## [Data shown]
+ + +

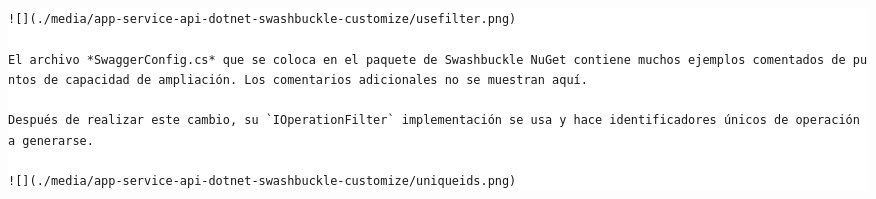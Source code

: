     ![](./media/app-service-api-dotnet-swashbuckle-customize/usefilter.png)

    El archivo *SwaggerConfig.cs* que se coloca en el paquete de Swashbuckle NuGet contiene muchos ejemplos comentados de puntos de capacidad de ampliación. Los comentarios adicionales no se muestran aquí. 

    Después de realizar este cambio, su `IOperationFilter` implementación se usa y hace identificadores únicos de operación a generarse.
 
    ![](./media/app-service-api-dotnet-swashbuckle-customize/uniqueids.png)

+ + +

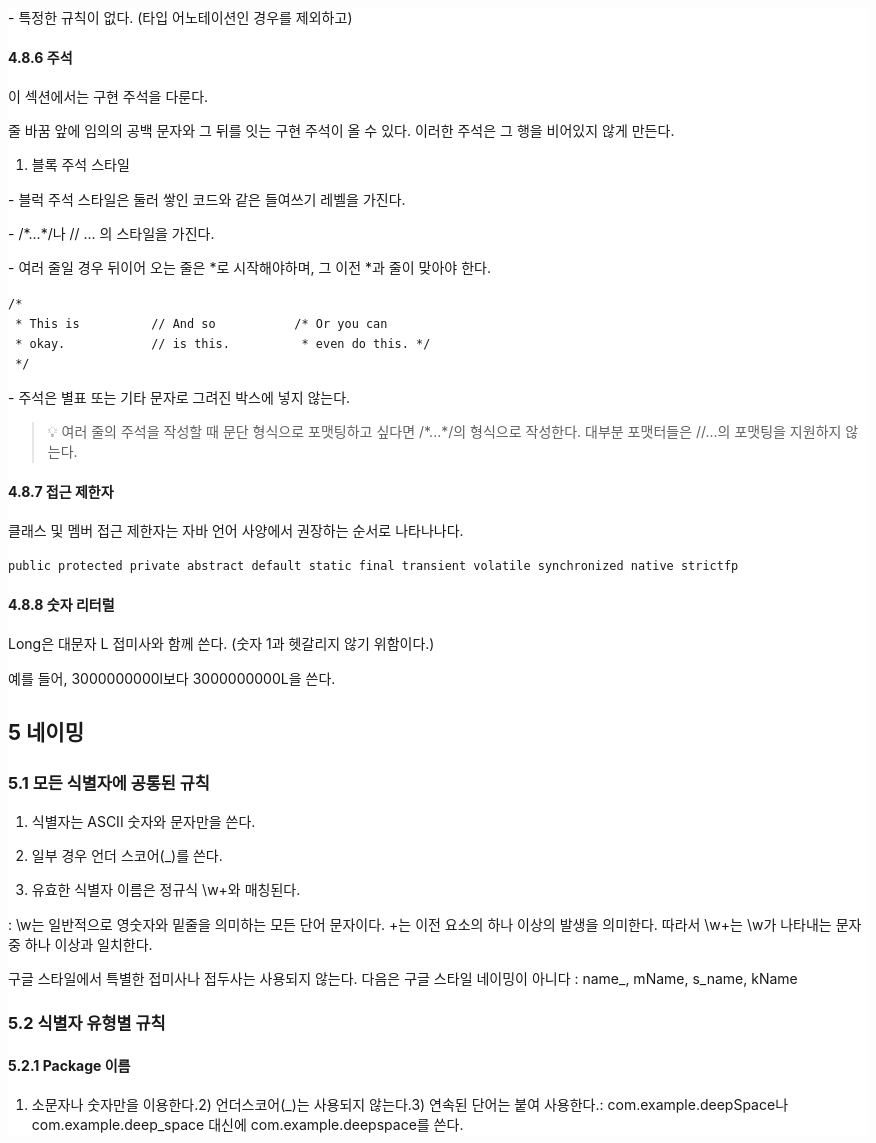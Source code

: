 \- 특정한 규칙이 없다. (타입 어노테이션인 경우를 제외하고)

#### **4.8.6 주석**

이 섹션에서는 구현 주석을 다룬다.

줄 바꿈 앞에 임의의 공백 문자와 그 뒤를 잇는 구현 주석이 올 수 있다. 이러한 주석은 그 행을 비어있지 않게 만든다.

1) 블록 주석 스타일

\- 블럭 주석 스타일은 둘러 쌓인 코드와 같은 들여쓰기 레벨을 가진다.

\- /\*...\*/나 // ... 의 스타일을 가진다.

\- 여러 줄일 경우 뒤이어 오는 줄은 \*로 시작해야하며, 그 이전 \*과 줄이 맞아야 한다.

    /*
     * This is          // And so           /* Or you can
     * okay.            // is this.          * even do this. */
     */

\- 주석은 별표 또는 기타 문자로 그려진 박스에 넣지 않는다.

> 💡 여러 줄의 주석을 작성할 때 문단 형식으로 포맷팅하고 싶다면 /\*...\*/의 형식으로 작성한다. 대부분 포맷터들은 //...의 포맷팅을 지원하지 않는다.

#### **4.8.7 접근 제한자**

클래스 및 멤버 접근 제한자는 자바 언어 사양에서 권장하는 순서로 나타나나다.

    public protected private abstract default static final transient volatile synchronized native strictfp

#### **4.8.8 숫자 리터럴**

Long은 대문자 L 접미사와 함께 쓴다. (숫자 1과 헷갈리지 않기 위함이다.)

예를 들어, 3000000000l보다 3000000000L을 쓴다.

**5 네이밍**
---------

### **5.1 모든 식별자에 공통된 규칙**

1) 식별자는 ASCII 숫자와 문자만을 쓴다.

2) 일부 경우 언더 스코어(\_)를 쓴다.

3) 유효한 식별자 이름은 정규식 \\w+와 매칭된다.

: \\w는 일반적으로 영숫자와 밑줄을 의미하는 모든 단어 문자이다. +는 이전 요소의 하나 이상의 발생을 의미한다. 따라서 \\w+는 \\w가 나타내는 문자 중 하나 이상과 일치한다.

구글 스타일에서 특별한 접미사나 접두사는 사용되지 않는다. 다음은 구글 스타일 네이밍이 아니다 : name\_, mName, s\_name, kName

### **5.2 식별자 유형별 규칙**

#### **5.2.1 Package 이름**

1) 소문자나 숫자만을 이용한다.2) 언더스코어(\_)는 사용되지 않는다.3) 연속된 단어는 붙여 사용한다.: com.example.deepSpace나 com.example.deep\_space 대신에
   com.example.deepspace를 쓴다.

+ + +

Please give an exact copy of the entries above, from the line with "박스에 넣지 않는다." down to the line with "1) 식별자는 ASCII 숫자와 문자만을 쓴다.", inclusive, and nothing else.

## [Solution for this task]
\- 주석은 별표 또는 기타 문자로 그려진 박스에 넣지 않는다.

> 💡 여러 줄의 주석을 작성할 때 문단 형식으로 포맷팅하고 싶다면 /\*...\*/의 형식으로 작성한다. 대부분 포맷터들은 //...의 포맷팅을 지원하지 않는다.

#### **4.8.7 접근 제한자**

클래스 및 멤버 접근 제한자는 자바 언어 사양에서 권장하는 순서로 나타나나다.

    public protected private abstract default static final transient volatile synchronized native strictfp

#### **4.8.8 숫자 리터럴**

Long은 대문자 L 접미사와 함께 쓴다. (숫자 1과 헷갈리지 않기 위함이다.)

예를 들어, 3000000000l보다 3000000000L을 쓴다.

**5 네이밍**
---------

### **5.1 모든 식별자에 공통된 규칙**

1) 식별자는 ASCII 숫자와 문자만을 쓴다.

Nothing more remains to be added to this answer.